I want to return void if template parameter is void, and return T& if template parameter is T. So, I write the next MRE code:
#include<type_traits>
template<class T>
struct Foo {
using X = std::conditional<std::is_void_v<T>, void, T&>::type;
X bar(){ }
};
int main(){
Foo<void> foo;
return 0;
}
I compile this code with g++-13 --std=c++20 main.cpp or clang++ --std=c++20 main.cpp.
I am getting this error:
main.cpp:5:58: error: cannot form a reference to 'void'
5 | using X = std::conditional<std::is_void_v<T>, void, T&>::type;
| ^
main.cpp:11:15: note: in instantiation of template class 'Foo<void>' requested here
11 | Foo<void> foo1;
| ^
1 error generated.
Why? And how to use std::conditional with T&?
>Solution :
The problem is there is no "template indirection" preventing the compiler from trying to fill in the T in T& and the compiler needs to instantiate all template arguments for void immediately.

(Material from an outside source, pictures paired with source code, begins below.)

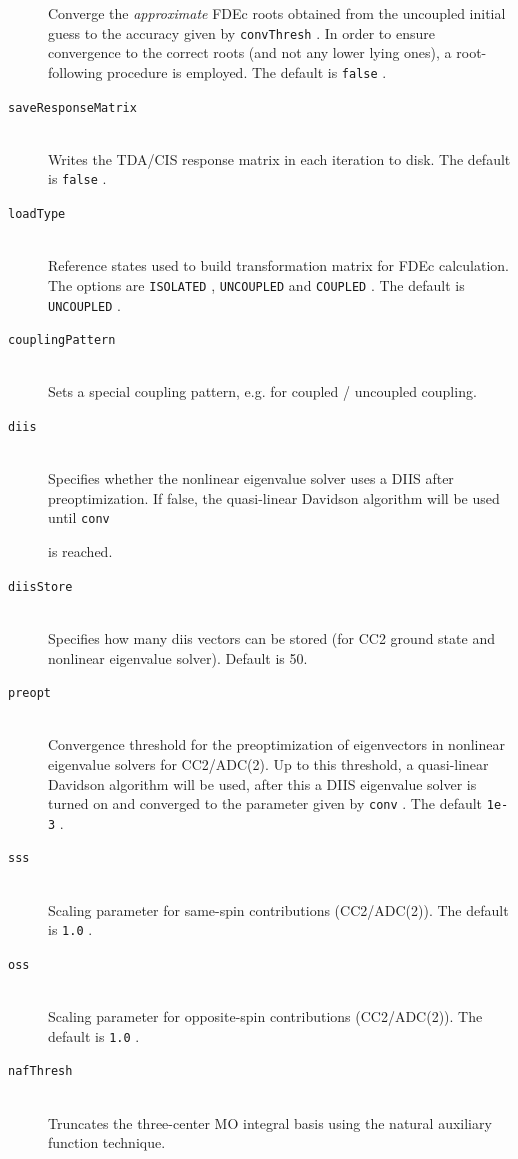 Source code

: \documentclass[bibliography=totocnumbered,a4paper,10pt,oneside]{scrbook}
\newcommand{\ttt}[1]{%
  \begingroup\setlength{\fboxsep}{1pt}%
  \colorbox{serenity-green!30}{\texttt{\hspace*{2pt}\vphantom{(g}#1\hspace*{2pt}}}%
  \endgroup
}
\begin{document}
\begin{description}
    Converge the \emph{approximate} FDEc roots obtained from the uncoupled initial guess to the accuracy given by \ttt{convThresh}. In order to ensure convergence to the correct roots (and not any lower lying ones), a root-following procedure is employed. The default is \ttt{false}.
    \item [\texttt{saveResponseMatrix}]\hfill \\
    Writes the TDA/CIS response matrix in each iteration to disk. The default is \ttt{false}.
    \item [\texttt{loadType}]\hfill \\
    Reference states used to build transformation matrix for FDEc calculation. The options are \ttt{ISOLATED}, \ttt{UNCOUPLED} and \ttt{COUPLED}. The default is \ttt{UNCOUPLED}.
    \item[\texttt{couplingPattern}]\hfill\\
    Sets a special coupling pattern, e.g. for coupled / uncoupled coupling.
    \item[\texttt{diis}]\hfill\\
    Specifies whether the nonlinear eigenvalue solver uses a DIIS after preoptimization. If false, the quasi-linear Davidson algorithm will be used until \ttt{conv}
    is reached.
    \item[\texttt{diisStore}]\hfill\\
    Specifies how many diis vectors can be stored (for CC2 ground state and nonlinear
    eigenvalue solver). Default is 50.
    \item[\texttt{preopt}]\hfill\\
    Convergence threshold for the preoptimization of eigenvectors in nonlinear
    eigenvalue solvers for CC2/ADC(2). Up to this threshold, a quasi-linear
    Davidson algorithm will be used, after this a DIIS eigenvalue solver 
    is turned on and converged to the parameter given by \ttt{conv}. The default \ttt{1e-3}.
    \item[\texttt{sss}]\hfill\\
    Scaling parameter for same-spin contributions (CC2/ADC(2)). The default is \ttt{1.0}.
    \item[\texttt{oss}]\hfill\\
    Scaling parameter for opposite-spin contributions (CC2/ADC(2)). The default is \ttt{1.0}.
    \item[\texttt{nafThresh}]\hfill\\
    Truncates the three-center MO integral basis using the natural auxiliary function technique.

\end{description}
\end{document}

You can add a level of indirection by using std::add_lvalue_reference_t: https://godbolt.org/z/cesc9sWT4
using X = std::conditional_t<std::is_void_v<T>, void, std::add_lvalue_reference_t<T>>;
You can also work around this by adding that level of instantiation delay with an explicit helper template which is specialized on void: https://godbolt.org/z/6vxjYG6ez
template<typename T>
struct ReferenceOrVoid
{
using type = T&;
};
template<>
struct ReferenceOrVoid<void>
{
using type = void;
};
template<typename T>
using ReferenceOrVoid_t = typename ReferenceOrVoid<T>::type;
using X = ReferenceOrVoid_t<T>;
Unfortunately, that means not using std::conditional_t directly and is a visual indirection on what’s going on. On the other hand, it names the operation you’re doing, so you don’t have to parse the type trait expression to know what it’s doing.